─── Data shown

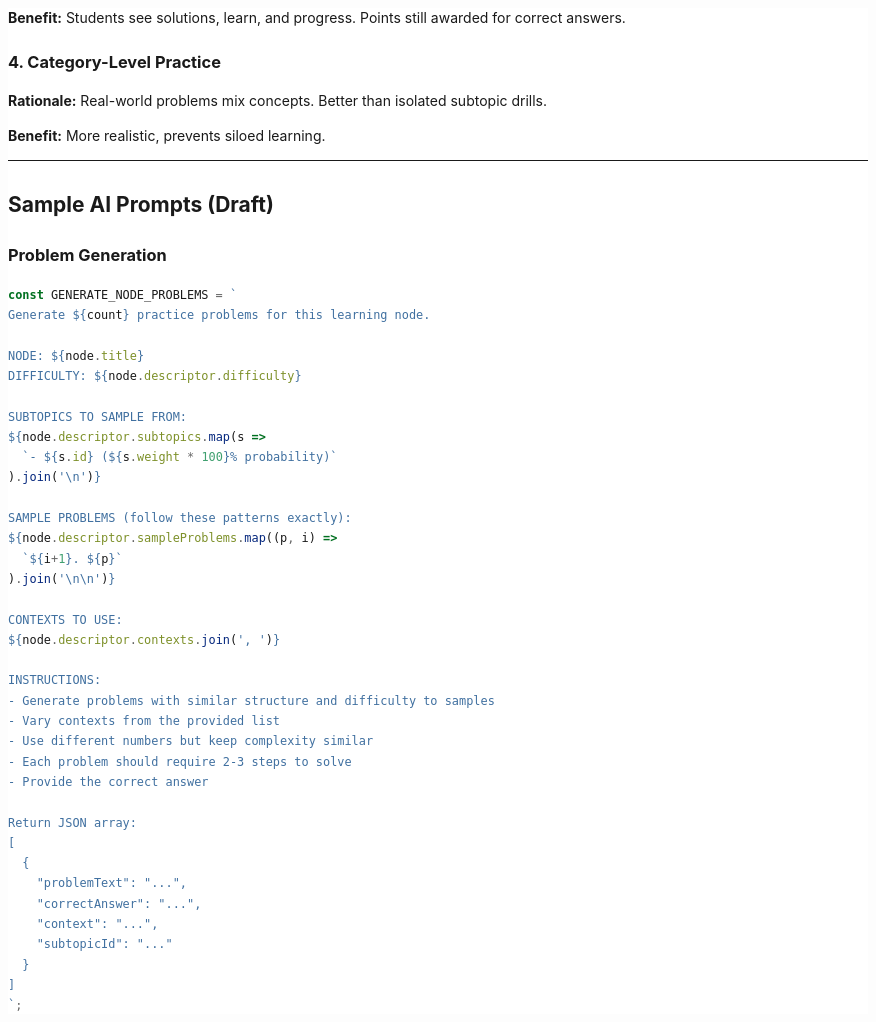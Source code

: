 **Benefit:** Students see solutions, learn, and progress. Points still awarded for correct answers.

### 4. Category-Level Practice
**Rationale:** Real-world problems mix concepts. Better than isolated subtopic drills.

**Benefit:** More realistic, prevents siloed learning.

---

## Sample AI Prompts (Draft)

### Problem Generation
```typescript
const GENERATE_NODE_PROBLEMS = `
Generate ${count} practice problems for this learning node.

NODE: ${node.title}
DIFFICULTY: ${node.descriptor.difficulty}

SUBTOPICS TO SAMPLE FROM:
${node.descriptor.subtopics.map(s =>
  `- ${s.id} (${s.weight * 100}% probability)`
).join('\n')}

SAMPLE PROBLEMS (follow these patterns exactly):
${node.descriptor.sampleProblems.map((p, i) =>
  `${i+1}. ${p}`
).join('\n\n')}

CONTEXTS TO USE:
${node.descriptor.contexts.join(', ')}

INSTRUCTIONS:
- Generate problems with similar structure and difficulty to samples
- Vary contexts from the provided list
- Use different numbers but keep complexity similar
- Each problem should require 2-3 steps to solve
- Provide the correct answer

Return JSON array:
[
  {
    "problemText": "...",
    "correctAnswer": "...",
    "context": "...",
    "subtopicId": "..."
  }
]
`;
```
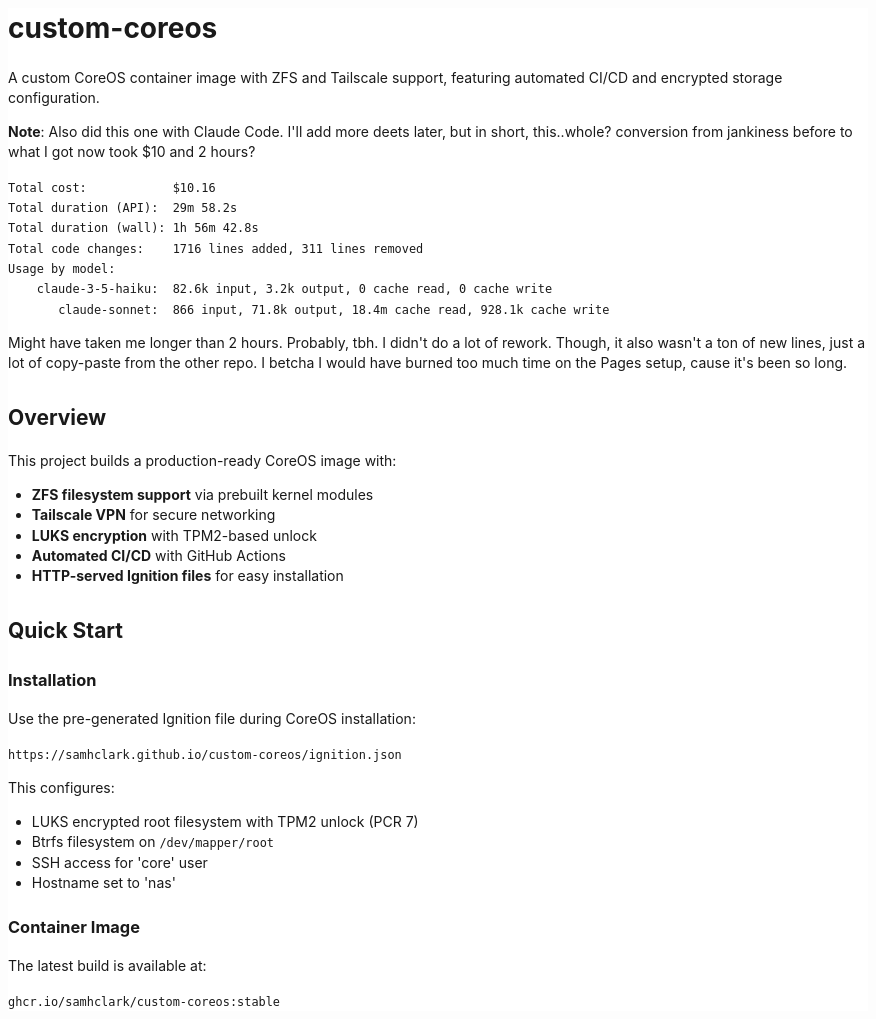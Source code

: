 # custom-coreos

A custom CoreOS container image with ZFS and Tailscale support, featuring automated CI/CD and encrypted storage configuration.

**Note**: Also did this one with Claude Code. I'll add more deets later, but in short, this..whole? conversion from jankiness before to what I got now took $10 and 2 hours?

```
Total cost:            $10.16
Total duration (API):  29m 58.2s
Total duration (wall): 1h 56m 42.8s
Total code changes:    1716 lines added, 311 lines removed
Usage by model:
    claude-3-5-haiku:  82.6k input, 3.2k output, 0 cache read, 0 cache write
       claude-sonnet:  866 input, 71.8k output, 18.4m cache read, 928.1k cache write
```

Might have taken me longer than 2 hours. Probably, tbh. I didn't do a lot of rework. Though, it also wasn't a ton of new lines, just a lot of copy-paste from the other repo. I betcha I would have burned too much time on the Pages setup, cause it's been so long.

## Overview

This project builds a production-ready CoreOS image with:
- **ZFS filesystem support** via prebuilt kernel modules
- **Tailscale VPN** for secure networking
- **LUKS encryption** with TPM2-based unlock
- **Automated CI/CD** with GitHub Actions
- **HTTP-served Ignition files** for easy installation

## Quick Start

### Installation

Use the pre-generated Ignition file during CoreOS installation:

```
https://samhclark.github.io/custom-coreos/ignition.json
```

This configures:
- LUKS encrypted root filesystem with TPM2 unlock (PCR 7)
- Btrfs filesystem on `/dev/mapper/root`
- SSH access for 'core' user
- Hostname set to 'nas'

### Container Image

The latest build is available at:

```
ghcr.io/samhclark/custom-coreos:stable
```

──────

What needs to be done => Nothing should be returned except the lines from the one containing "- Hostname set to 'nas'" through the last line of the data, each restated word for word.

Problem solution =>
- Hostname set to 'nas'

### Container Image

The latest build is available at:

```
ghcr.io/samhclark/custom-coreos:stable
```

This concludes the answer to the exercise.